In Pastor Art’s Bible Study class Thursday, we spent time looking through and sharing our favorite Psalms. I remembered the verse from Psalm 30: 5 that I had learned unconsciously from a West Wing episode and which returned to me, unbidden, walking the hospital floors attempting to recover from my second cancer surgery. My numbers had gone steadily down and I couldn’t go home until they started going up. I walked and prayed, pulling my IV stand. As I went by the dialysis wing for the umpteenth time, my mind said, “But joy comes in the morning.” It was very real. I told Annie that things were going to get better. In the morning, my results changed direction and I was packing for home after what seemed like unending bad news and the possibility that surgery hadn’t worked.

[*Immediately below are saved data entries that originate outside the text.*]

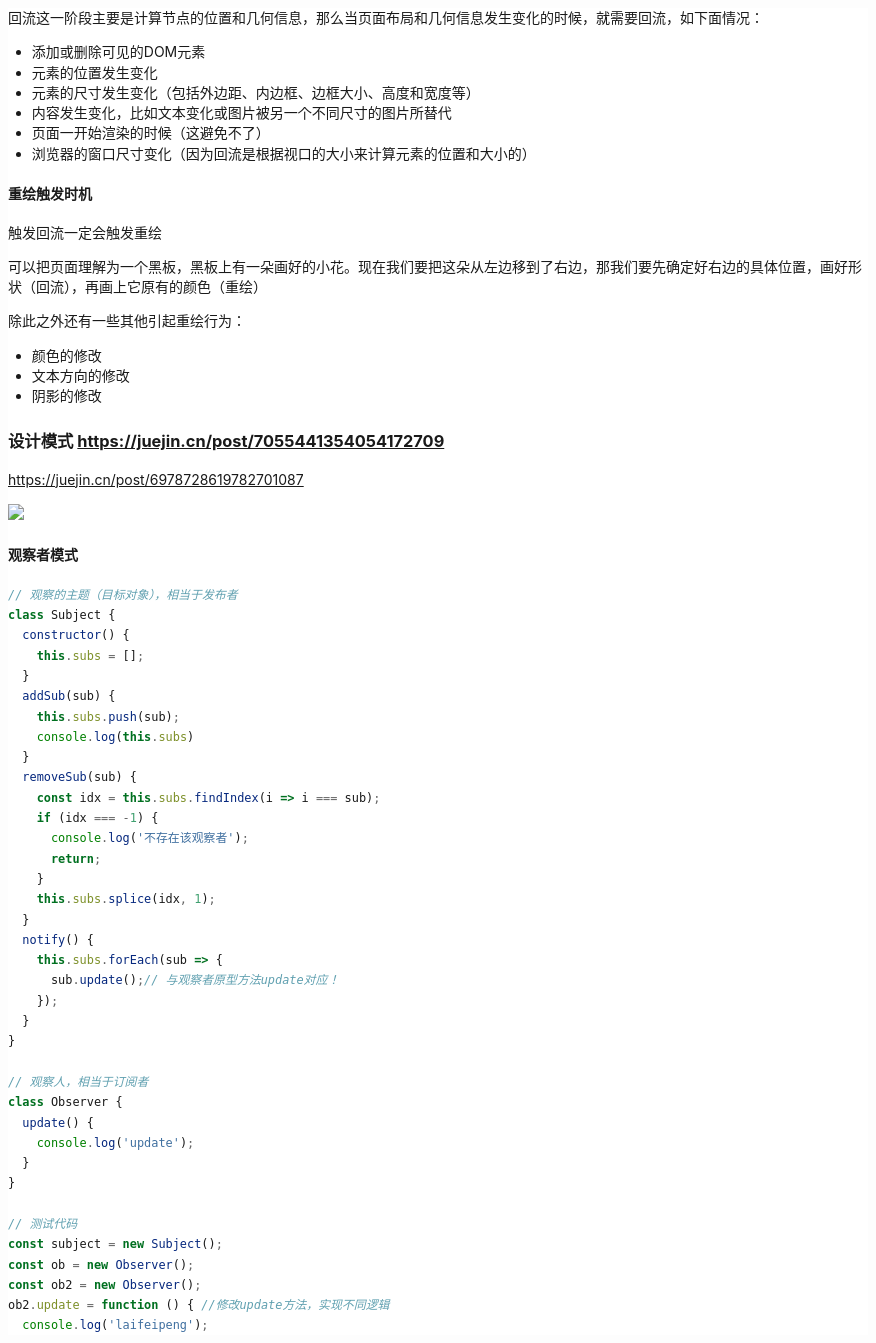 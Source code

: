 回流这一阶段主要是计算节点的位置和几何信息，那么当页面布局和几何信息发生变化的时候，就需要回流，如下面情况：

- 添加或删除可见的DOM元素
- 元素的位置发生变化
- 元素的尺寸发生变化（包括外边距、内边框、边框大小、高度和宽度等）
- 内容发生变化，比如文本变化或图片被另一个不同尺寸的图片所替代
- 页面一开始渲染的时候（这避免不了）
- 浏览器的窗口尺寸变化（因为回流是根据视口的大小来计算元素的位置和大小的）

#### 重绘触发时机

触发回流一定会触发重绘

可以把页面理解为一个黑板，黑板上有一朵画好的小花。现在我们要把这朵从左边移到了右边，那我们要先确定好右边的具体位置，画好形状（回流），再画上它原有的颜色（重绘）

除此之外还有一些其他引起重绘行为：

- 颜色的修改
- 文本方向的修改
- 阴影的修改

### 设计模式   https://juejin.cn/post/7055441354054172709

https://juejin.cn/post/6978728619782701087

![](https://p1-jj.byteimg.com/tos-cn-i-t2oaga2asx/gold-user-assets/2019/2/22/16914514e494834a~tplv-t2oaga2asx-zoom-in-crop-mark:3024:0:0:0.awebp)

#### 观察者模式

```js
// 观察的主题（目标对象），相当于发布者
class Subject {
  constructor() {
    this.subs = [];
  }
  addSub(sub) {
    this.subs.push(sub);
    console.log(this.subs)
  }
  removeSub(sub) {
    const idx = this.subs.findIndex(i => i === sub);
    if (idx === -1) {
      console.log('不存在该观察者');
      return;
    }
    this.subs.splice(idx, 1);
  }
  notify() {
    this.subs.forEach(sub => {
      sub.update();// 与观察者原型方法update对应！
    });
  }
}

// 观察人，相当于订阅者
class Observer {
  update() {
    console.log('update');
  }
}

// 测试代码
const subject = new Subject();
const ob = new Observer();
const ob2 = new Observer();
ob2.update = function () { //修改update方法，实现不同逻辑
  console.log('laifeipeng');
```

Life seems to go that way— bad news and good news, good times and tough times. Being back in the Bible’s Wisdom Literature recalled another phrase, “For everything there is a season …” from Ecclesiastes. (Other children of the 60’s can start rolling the Byrds’ soundtrack – “To ev’rything, Turn, turn, turn…”) Life does keep turning, sometimes good, sometimes bad, and lately I needed a reminder that it gets better again and that God is with us through it all. The movie, The Shack, was a very strong reminder last weekend. The wisdom literature was a gentler reminder this week.

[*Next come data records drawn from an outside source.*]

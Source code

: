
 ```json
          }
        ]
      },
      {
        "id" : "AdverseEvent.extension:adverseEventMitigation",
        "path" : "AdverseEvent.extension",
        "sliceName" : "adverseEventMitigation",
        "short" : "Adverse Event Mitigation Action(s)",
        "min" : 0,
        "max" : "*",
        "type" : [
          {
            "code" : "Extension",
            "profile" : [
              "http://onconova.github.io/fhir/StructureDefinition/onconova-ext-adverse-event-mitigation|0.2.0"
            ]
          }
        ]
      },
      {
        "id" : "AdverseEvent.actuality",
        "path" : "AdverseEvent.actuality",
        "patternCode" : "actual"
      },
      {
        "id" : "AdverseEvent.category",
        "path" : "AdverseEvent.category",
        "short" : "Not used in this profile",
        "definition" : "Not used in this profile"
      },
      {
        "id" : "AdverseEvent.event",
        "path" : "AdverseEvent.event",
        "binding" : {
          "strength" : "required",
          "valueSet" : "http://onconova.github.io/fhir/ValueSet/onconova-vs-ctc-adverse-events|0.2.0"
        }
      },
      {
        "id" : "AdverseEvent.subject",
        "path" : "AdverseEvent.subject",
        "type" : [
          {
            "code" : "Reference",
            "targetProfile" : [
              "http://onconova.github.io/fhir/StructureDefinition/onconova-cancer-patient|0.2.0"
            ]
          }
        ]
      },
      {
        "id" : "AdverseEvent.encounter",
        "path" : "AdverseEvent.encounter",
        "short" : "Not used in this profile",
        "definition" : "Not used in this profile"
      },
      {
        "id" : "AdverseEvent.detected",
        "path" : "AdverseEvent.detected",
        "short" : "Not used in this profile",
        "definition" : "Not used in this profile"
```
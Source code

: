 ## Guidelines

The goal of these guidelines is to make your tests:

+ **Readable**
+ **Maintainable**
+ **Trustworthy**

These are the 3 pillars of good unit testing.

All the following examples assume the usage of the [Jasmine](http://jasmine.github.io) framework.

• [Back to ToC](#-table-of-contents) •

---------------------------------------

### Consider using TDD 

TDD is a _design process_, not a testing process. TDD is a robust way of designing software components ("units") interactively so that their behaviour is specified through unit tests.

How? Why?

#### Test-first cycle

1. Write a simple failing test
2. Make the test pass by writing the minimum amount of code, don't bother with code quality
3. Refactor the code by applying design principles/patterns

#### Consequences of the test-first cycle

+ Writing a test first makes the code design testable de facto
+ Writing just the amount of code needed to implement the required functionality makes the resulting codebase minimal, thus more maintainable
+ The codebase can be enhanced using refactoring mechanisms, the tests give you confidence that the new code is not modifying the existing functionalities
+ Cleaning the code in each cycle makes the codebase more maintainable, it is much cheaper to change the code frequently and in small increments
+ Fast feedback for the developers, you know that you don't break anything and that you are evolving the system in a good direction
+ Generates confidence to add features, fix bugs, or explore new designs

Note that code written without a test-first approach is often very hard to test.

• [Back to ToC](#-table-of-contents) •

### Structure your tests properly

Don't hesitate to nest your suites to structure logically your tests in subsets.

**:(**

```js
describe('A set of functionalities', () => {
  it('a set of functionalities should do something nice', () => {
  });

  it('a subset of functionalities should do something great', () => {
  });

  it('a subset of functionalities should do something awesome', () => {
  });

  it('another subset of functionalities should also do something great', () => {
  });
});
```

Not too long after my surgeries, Annie, Caroline and I found JOY. We came to a Wednesday night service and knew this was the congregation for us. The music and the message were fresh, challenging and uplifting. People were wonderfully welcoming. We stayed, joyous for many years. Now, it appears that JOY’s Worship and Music Ministry Team is moving in another direction and, sadly, the Wednesday evening worship service will no longer be for us. We will miss it and the wonderful Wednesday evening crowd terribly, but take solace in the choir and the 11 am Sunday service.
We were reminded recently on Transfiguration Sunday that we don’t get to stay on the mountaintop. We get reminders like that every day. As we navigate through life (or are navigated by life), we hold fast to our faith and small joys against a steady stream of losses. Some day’s losses are much bigger than others and, at times, it seems that our joy is almost lost. But, we are reminded that “for everything there is a season.”
Read Ecclesiastes 3: 1-15, and remember: God loves you unconditionally!